ACL2 is a very large, multipurpose system. You can use it as a programming language, a specification language, a modeling language, a formal mathematical logic, or a semi-automatic theorem prover, just to name its most common uses. It has been used on a number of industrial applications. If you're uncertain as to whether your project is appropriate for ACL2 we urge you to look over this list or contact the ACL2 developers.

This home page includes all of ACL2's online documentation, which is quite extensive (over 4 megabytes). To help ease your introduction to ACL2, we have built two tours through this documentation.

If you are familiar with at least some of the industrial applications of ACL2, then you will understand the distance between the simple examples we talk about in these tours and the kinds of things ACL2 users do with the system.

Newcomers to ACL2 should first take the ``Flying Tour.'' Then, if you want to know more, take the ``Walking Tour.'' On your first reading, follow the two Tours linearly, clicking only on the icon of the Tour you're on. Beware of other links, which might jump you from one tour to the other or into the ACL2 User's Manual!

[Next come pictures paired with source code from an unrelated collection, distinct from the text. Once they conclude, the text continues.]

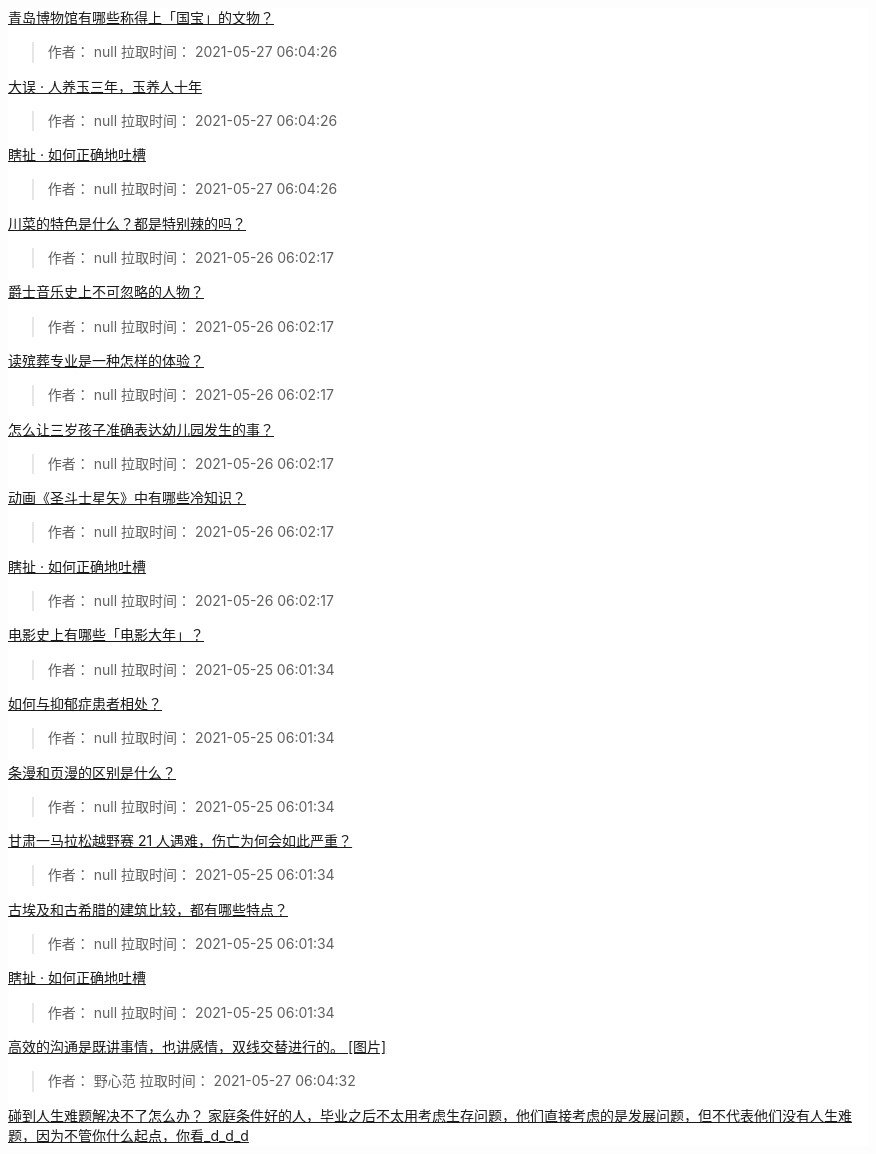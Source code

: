  [青岛博物馆有哪些称得上「国宝」的文物？](https://daily.zhihu.com/story/9736359)

> 作者： null  拉取时间： 2021-05-27 06:04:26

 [大误 · 人养玉三年，玉养人十年](https://daily.zhihu.com/story/9736347)

> 作者： null  拉取时间： 2021-05-27 06:04:26

 [瞎扯 · 如何正确地吐槽](https://daily.zhihu.com/story/9736340)

> 作者： null  拉取时间： 2021-05-27 06:04:26

 [川菜的特色是什么？都是特别辣的吗？](https://daily.zhihu.com/story/9736322)

> 作者： null  拉取时间： 2021-05-26 06:02:17

 [爵士音乐史上不可忽略的人物？](https://daily.zhihu.com/story/9736330)

> 作者： null  拉取时间： 2021-05-26 06:02:17

 [读殡葬专业是一种怎样的体验？](https://daily.zhihu.com/story/9736324)

> 作者： null  拉取时间： 2021-05-26 06:02:17

 [怎么让三岁孩子准确表达幼儿园发生的事？](https://daily.zhihu.com/story/9736332)

> 作者： null  拉取时间： 2021-05-26 06:02:17

 [动画《圣斗士星矢》中有哪些冷知识？](https://daily.zhihu.com/story/9736329)

> 作者： null  拉取时间： 2021-05-26 06:02:17

 [瞎扯 · 如何正确地吐槽](https://daily.zhihu.com/story/9736315)

> 作者： null  拉取时间： 2021-05-26 06:02:17

 [电影史上有哪些「电影大年」？](https://daily.zhihu.com/story/9736312)

> 作者： null  拉取时间： 2021-05-25 06:01:34

 [如何与抑郁症患者相处？](https://daily.zhihu.com/story/9736306)

> 作者： null  拉取时间： 2021-05-25 06:01:34

 [条漫和页漫的区别是什么？](https://daily.zhihu.com/story/9736296)

> 作者： null  拉取时间： 2021-05-25 06:01:34

 [甘肃一马拉松越野赛 21 人遇难，伤亡为何会如此严重？](https://daily.zhihu.com/story/9736287)

> 作者： null  拉取时间： 2021-05-25 06:01:34

 [古埃及和古希腊的建筑比较，都有哪些特点？](https://daily.zhihu.com/story/9736206)

> 作者： null  拉取时间： 2021-05-25 06:01:34

 [瞎扯 · 如何正确地吐槽](https://daily.zhihu.com/story/9736244)

> 作者： null  拉取时间： 2021-05-25 06:01:34

 [高效的沟通是既讲事情，也讲感情，双线交替进行的。 [图片]](https://weibo.com/6543823943/KhgdX8ubj)

> 作者： 野心范  拉取时间： 2021-05-27 06:04:32

 [碰到人生难题解决不了怎么办？ 家庭条件好的人，毕业之后不太用考虑生存问题，他们直接考虑的是发展问题，但不代表他们没有人生难题，因为不管你什么起点，你看_d_d_d](https://weibo.com/6543823943/KhegQ6X6i)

Once you've had a coherent overview of the system, you might quickly repeat both Tours to see if there are unvisited links you're interested in, using your browser's Back Button to return to your starting points.

If after all this you want to learn how to use the theorem prover (!), see introduction-to-the-theorem-prover.

To start a tour, click on the appropriate icon below.

If you take the tours in a text-based format (such as using the :DOC command in Emacs), they will probably be unsatisfying because we use gif files and assume you can navigate ``back.''